>Do you mean like an n-gram model or something else?
No, not really as I only found out about the term from your post, heh.
I'm simply describing the approach of iteratively building ever-higher dimension data structures using standard-library C++ data containers like std::map, std::vector, and std::set, etc.
There are also other structures like tries
available elsewhere as well.
Not only are these data structure entirely generic in their design (they work exactly the same for a foo
data object as they do for a bar
data object), in general they are also highly-tuned for efficient access and processing.
So for example, if I had a std::map of 1'000'000 unique English words from say, Wikipedia, all nicely compacted into the hashmap form that a std::map uses for such strings (perhaps a matter of just a couple megabytes of active RAM consumption).
Structurally, I could use the string hash as the key
, and then a std::pair of std::set's of std::pair's of unsigned ints (gives a range of 4 billion elements on either side of the association) -- as the overall value
for the map.
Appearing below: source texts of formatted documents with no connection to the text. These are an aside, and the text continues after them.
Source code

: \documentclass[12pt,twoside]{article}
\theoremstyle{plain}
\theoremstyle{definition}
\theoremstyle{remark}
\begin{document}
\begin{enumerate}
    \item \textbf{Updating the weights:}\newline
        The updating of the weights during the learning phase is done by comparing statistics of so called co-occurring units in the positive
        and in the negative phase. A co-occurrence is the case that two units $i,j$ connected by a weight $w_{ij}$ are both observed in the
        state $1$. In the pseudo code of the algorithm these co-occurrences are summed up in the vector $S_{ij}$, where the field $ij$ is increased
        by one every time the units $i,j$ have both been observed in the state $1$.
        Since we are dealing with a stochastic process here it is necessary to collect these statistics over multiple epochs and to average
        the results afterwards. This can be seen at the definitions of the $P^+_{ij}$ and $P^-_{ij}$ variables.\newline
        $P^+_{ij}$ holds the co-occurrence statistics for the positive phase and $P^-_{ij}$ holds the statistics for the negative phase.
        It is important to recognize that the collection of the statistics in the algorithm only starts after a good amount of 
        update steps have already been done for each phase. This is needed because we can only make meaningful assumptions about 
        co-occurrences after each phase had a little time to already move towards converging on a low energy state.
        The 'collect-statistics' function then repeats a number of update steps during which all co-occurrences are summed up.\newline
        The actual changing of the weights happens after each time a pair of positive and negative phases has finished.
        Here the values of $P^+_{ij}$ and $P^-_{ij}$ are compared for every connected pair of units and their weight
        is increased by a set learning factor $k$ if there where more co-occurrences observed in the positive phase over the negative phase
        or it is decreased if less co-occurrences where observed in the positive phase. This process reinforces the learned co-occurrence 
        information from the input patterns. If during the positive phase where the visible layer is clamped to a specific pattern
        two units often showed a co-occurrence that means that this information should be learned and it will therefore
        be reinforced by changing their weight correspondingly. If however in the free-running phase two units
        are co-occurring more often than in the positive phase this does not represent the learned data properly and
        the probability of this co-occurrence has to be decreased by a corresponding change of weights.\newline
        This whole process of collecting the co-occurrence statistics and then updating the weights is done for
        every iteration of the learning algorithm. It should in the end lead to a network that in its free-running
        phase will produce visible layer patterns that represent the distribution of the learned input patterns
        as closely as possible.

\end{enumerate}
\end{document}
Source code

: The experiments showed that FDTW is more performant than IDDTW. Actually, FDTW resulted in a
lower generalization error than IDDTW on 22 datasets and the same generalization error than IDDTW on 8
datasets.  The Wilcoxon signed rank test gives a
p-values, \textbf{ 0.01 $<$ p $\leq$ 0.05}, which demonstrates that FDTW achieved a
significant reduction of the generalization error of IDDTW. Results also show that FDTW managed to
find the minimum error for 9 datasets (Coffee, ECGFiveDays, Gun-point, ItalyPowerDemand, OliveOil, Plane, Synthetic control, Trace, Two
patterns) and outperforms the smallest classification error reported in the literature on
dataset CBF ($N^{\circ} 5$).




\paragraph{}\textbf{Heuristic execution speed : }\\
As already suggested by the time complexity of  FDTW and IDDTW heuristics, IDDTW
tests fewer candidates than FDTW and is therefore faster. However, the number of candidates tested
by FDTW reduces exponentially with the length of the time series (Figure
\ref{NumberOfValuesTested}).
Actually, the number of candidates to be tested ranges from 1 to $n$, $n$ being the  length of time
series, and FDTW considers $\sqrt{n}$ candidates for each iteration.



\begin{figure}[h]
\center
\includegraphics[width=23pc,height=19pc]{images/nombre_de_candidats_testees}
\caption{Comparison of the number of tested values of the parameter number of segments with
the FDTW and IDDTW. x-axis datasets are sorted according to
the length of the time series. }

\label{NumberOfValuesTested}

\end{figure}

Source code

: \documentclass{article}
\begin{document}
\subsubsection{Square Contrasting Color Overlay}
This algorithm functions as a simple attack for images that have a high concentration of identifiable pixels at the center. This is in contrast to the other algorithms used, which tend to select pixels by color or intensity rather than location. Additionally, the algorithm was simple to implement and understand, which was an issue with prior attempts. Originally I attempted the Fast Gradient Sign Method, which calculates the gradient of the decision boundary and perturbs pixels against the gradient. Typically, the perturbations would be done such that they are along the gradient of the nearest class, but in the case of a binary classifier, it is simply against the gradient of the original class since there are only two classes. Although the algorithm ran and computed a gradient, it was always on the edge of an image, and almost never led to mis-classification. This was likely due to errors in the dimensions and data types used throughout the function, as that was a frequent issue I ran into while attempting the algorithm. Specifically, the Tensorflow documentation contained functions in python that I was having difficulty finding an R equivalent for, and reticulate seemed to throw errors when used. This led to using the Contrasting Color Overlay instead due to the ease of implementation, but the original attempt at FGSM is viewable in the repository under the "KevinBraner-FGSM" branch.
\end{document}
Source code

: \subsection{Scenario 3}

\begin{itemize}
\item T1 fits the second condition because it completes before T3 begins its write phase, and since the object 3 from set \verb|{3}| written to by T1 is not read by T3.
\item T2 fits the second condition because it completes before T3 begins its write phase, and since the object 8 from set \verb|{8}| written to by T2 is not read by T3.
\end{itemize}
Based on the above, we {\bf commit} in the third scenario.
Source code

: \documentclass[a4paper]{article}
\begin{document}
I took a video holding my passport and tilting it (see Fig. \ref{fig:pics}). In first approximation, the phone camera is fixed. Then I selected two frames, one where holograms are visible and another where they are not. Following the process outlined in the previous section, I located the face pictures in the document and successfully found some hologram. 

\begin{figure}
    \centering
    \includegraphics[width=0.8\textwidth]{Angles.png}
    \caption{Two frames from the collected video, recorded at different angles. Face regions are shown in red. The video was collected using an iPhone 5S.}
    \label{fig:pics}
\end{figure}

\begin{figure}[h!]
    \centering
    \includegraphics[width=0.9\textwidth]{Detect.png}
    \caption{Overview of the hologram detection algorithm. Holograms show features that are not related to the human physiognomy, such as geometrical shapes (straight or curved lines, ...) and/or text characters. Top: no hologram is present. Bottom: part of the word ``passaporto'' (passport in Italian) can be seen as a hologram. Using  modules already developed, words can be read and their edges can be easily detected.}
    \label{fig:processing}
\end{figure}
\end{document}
These indexes would store the words/counts of connected words. The outer pair would keep one set for all preceding words/counts, and one set for all following. (My apologies, if this is confusing in text. In code it would be a matter of two, three lines).
Then once I had searched that hashmap structure for any particular given word, then accessing the index keys for all
preceding words for that search word is just a matter of say, 10 machine instructions or so -- probably even less, depending on ISA. So, quite efficient. Locating all the following
words would also be the same type of mechanism.
Not only is storing a big set of strings efficient in such a container, but accessing or striding into other, related dimensions on that data is also pretty efficient, too. And again, it's an entirely generic
proposition; the data's type is pretty much irrelevant for it to all just werk.
None of this requires any deep expertise to have industrial-strength data processing in just minutes of simple effort. After that it's all creativity.